William Pitt, British prime minister (1783-1801, 1804-06), was one of the many students who attended Atwood's popular lectures and later, when Pitt had achieved high office, he employed Atwood in the Treasury. However this was still some way into the future when Atwood gave up his position as tutor at Cambridge in 1779 and tried unsuccessfully to obtain a position with the board of longitude. As part of his bid to obtain a position as secretary with the board he sent the details of his Cambridge courses to Sir Joseph Banks, president of the Royal Society. In the summer of 1781 Atwood sent the Royal Society details of his applications of geometry to the problems of correcting sightings through sextant mirrors. This work was, as he pointed out to Banks, in line with his belief in the application of mathematical techniques to problems in the physical science.

In 1779 Hutton had became foreign secretary of the Royal Society but was forced to resign in 1783 by Sir Joseph Banks, the president of the Society. It was an unfortunate affair which led to considerable controversy in the Society which is discussed in detail [4]. Banks claimed that Hutton had failed to carry out his duties efficiently, but many in the Society supported Hutton and felt that it was in fact Banks who had failed to manage the affairs of the Society competently. Atwood supported Hutton, as did Maseres, Maskelyne, Landen, Glenie, Hornsby and others, accusing Banks of using excessive authority and of being "despotic". They threatened to secede from the Royal Society. In fact there was another element to the argument which reflected the rapid increase in the use of mathematics in physical sciences. Atwood, and the others in the mathematicians' mutiny, strongly supported this as we noted above.

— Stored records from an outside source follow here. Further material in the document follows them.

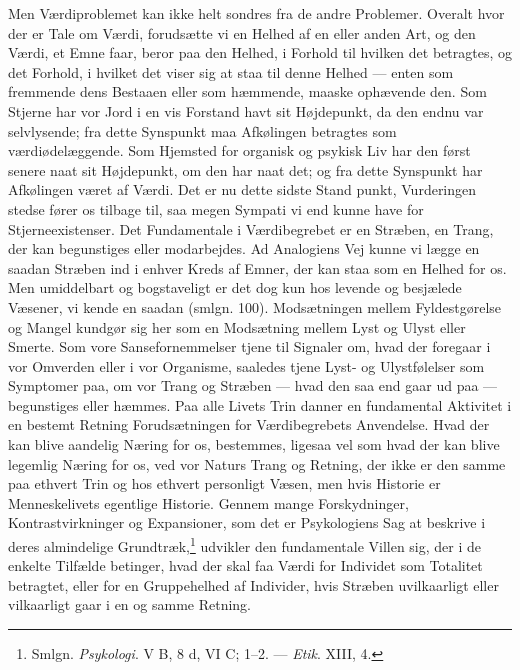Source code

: \documentclass[12pt,a4paper]{book}
\newcommand{\opage}[1]{\marginnote{\footnotesize\textit{[#1]}}}
\begin{document}
Men Værdiproblemet kan ikke helt sondres fra de andre Problemer. Overalt hvor der er Tale
om Værdi, forudsætte vi en Helhed af en eller anden Art, og den Værdi, et Emne faar, beror
paa den Helhed, i Forhold til hvilken det betragtes, og det Forhold, i hvilket det viser
sig at staa til denne Helhed --- enten som fremmende dens Bestaaen eller som hæmmende,
maaske ophævende den. Som Stjerne har vor Jord i en vis Forstand havt sit Højdepunkt, da
den endnu var selvlysende; fra dette Synspunkt maa Afkølingen betragtes som
værdiødelæggende. Som Hjemsted for organisk og psykisk Liv har den først senere naat sit
Højdepunkt, om den har naat det; og fra dette Synspunkt har Afkølingen været af Værdi. Det
er nu dette sidste Stand%
\opage{347}punkt, Vurderingen stedse fører os tilbage til, saa megen Sympati
vi end kunne have for Stjerneexistenser. Det Fundamentale i Værdibegrebet er en Stræben, en
Trang, der kan begunstiges eller modarbejdes. Ad Analogiens Vej kunne vi lægge en saadan
Stræben ind i enhver Kreds af Emner, der kan staa som en Helhed for os. Men umiddelbart og
bogstaveligt er det dog kun hos levende og besjælede Væsener, vi kende en saadan (smlgn.
100). Modsætningen mellem Fyldestgørelse og Mangel kundgør sig her som en Modsætning mellem
Lyst og Ulyst eller Smerte. Som vore Sansefornemmelser tjene til Signaler om, hvad der
foregaar i vor Omverden eller i vor Organisme, saaledes tjene Lyst- og Ulystfølelser som
Symptomer paa, om vor Trang og Stræben --- hvad den saa end gaar ud paa --- begunstiges
eller hæmmes. Paa alle Livets Trin danner en fundamental Aktivitet i en bestemt Retning
Forudsætningen for Værdibegrebets Anvendelse. Hvad der kan blive aandelig Næring for os,
bestemmes, ligesaa vel som hvad der kan blive legemlig Næring for os, ved vor Naturs Trang
og Retning, der ikke er den samme paa ethvert Trin og hos ethvert personligt Væsen, men hvis Historie er Menneskelivets egentlige Historie. Gennem mange Forskydninger,
Kontrastvirkninger og Expansioner, som det er Psykologiens Sag at beskrive i deres
almindelige Grundtræk,\footnote{Smlgn. \emph{Psykologi}. V B, 8 d, VI C; 1--2. ---
\emph{Etik}. XIII, 4.} udvikler den fundamentale Villen sig, der i de enkelte Tilfælde
betinger, hvad der skal faa Værdi for Individet som Totalitet betragtet, eller for en
Gruppehelhed af Individer, hvis Stræben uvilkaarligt eller vilkaarligt gaar i en og samme
Retning.
\end{document}
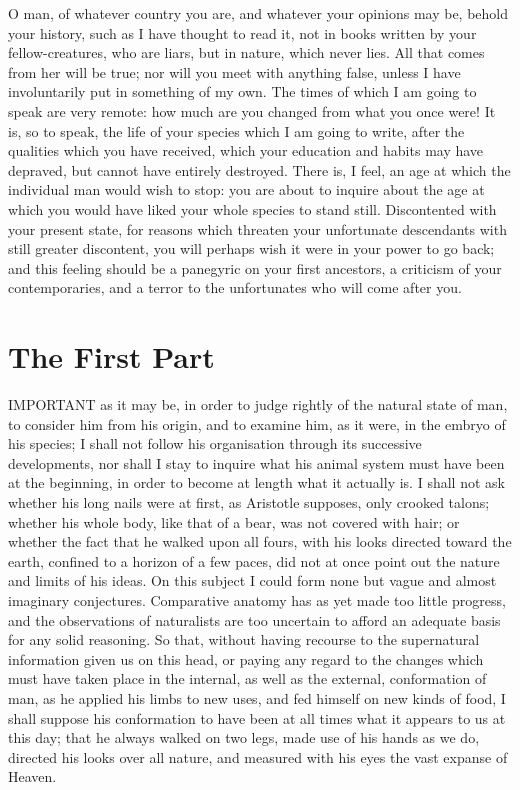 \documentclass[12pt]{report}
\newcommand{\mychapter}[2]{
\setcounter{chapter}{#1}
    \setcounter{section}{0}
    \chapter*{#2}
    \addcontentsline{toc}{section}{#2}
}
\begin{document}
O man, of whatever country you are, and whatever your opinions may be, behold your history, such as I have thought to read it, not in books written by your fellow-creatures, who are liars, but in nature, which never lies. All that comes from her will be true; nor will you meet with anything false, unless I have involuntarily put in something of my own. The times of which I am going to speak are very remote: how much are you changed from what you once were! It is, so to speak, the life of your species which I am going to write, after the qualities which you have received, which your education and habits may have depraved, but cannot have entirely destroyed. There is, I feel, an age at which the individual man would wish to stop: you are about to inquire about the age at which you would have liked your whole species to stand still. Discontented with your present state, for reasons which threaten your unfortunate descendants with still greater discontent, you will perhaps wish it were in your power to go back; and this feeling should be a panegyric on your first ancestors, a criticism of your contemporaries, and a terror to the unfortunates who will come after you.
\titlespacing{\chapter}{0mm}{-2em}{1em}
\mychapter{3}{The First Part}
IMPORTANT as it may be, in order to judge rightly of the natural state of man, to consider him from his origin, and to examine him, as it were, in the embryo of his species; I shall not follow his organisation through its successive developments, nor shall I stay to inquire what his animal system must have been at the beginning, in order to become at length what it actually is. I shall not ask whether his long nails were at first, as Aristotle supposes, only crooked talons; whether his whole body, like that of a bear, was not covered with hair; or whether the fact that he walked upon all fours, with his looks directed toward the earth, confined to a horizon of a few paces, did not at once point out the nature and limits of his ideas. On this subject I could form none but vague and almost imaginary conjectures. Comparative anatomy has as yet made too little progress, and the observations of naturalists are too uncertain to afford an adequate basis for any solid reasoning. So that, without having recourse to the supernatural information given us on this head, or paying any regard to the changes which must have taken place in the internal, as well as the external, conformation of man, as he applied his limbs to new uses, and fed himself on new kinds of food, I shall suppose his conformation to have been at all times what it appears to us at this day; that he always walked on two legs, made use of his hands as we do, directed his looks over all nature, and measured with his eyes the vast expanse of Heaven.
\end{document}
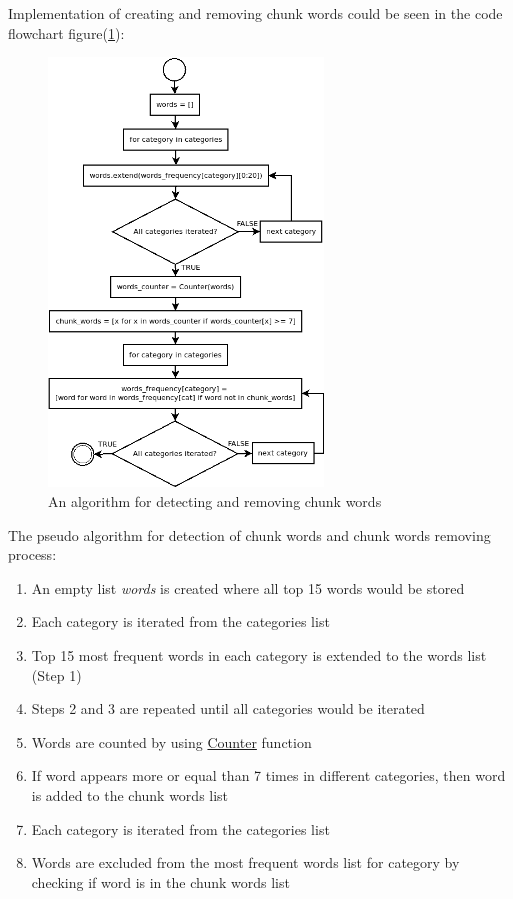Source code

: Implementation of creating and removing chunk words could be seen in the code flowchart figure(\ref{fig:chunk_words}):
\begin{figure}[H]
    \centering
    \includegraphics[width=0.65\textwidth]{Pictures/chunk_words.png}
    \caption{\label{fig:chunk_words}{}An algorithm for detecting and removing chunk words }
\end{figure}


The pseudo algorithm for detection of chunk words and chunk words removing process:
\begin{enumerate}
    \item An empty list \textit{words} is created where all top 15 words would be stored
    \item Each category is iterated from the categories list
    \item Top 15 most frequent words in each category is extended to the words list (Step 1)
    \item Steps 2 and 3 are repeated until all categories would be iterated
    \item Words are counted by using \href{https://docs.python.org/2/library/collections.html}{Counter} function
    \item If word appears more or equal than 7 times in different categories, then word is added to the chunk words list
    \item Each category is iterated from the categories list
    \item Words are excluded from the most frequent words list for category by checking if word is in the chunk words list
\end{enumerate}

In 1784 Pitt arranged that Atwood be given £500 a year and an office in the Treasury. His task was:-
... to devote a large portion of his time to financial calculation.
Atwood is best known for a work A Treatise on the Rectilinear Motion and Rotation of Bodies (published by Cambridge University Press in 1784) which is a textbook on Newtonian mechanics describing impact and simple harmonic motion. It also describes in detail a machine, now known as Atwood's machine, to demonstrate the laws of uniformly accelerated motion due to gravity. The machine had been constructed by George Adams, a London instrument maker, to Atwood's specification and the first description of it appeared in French in 1780. Alessandro Volta had requested the machine, and copies had also been sent to Spain, but Atwood was pressed to publish a description. This is given in his 1784 publication. He also published a second work in the same year Analysis of a Course of Lectures on the Principles of Natural Philosophy which was an expanded version of his Cambridge course which he had first given detail of in 1776.

You can see a picture of Atwood's machine at THIS LINK.

Atwood also published on equations for the use of Hadley's quadrant. He extended theories of Euler and Bouguer on the stability of ships. He was awarded the Copley Medal of the Royal Society in 1798 for this work. He also wrote on the construction of arches (1801) and on the design of a new iron London Bridge over the Thames at Blackfriars.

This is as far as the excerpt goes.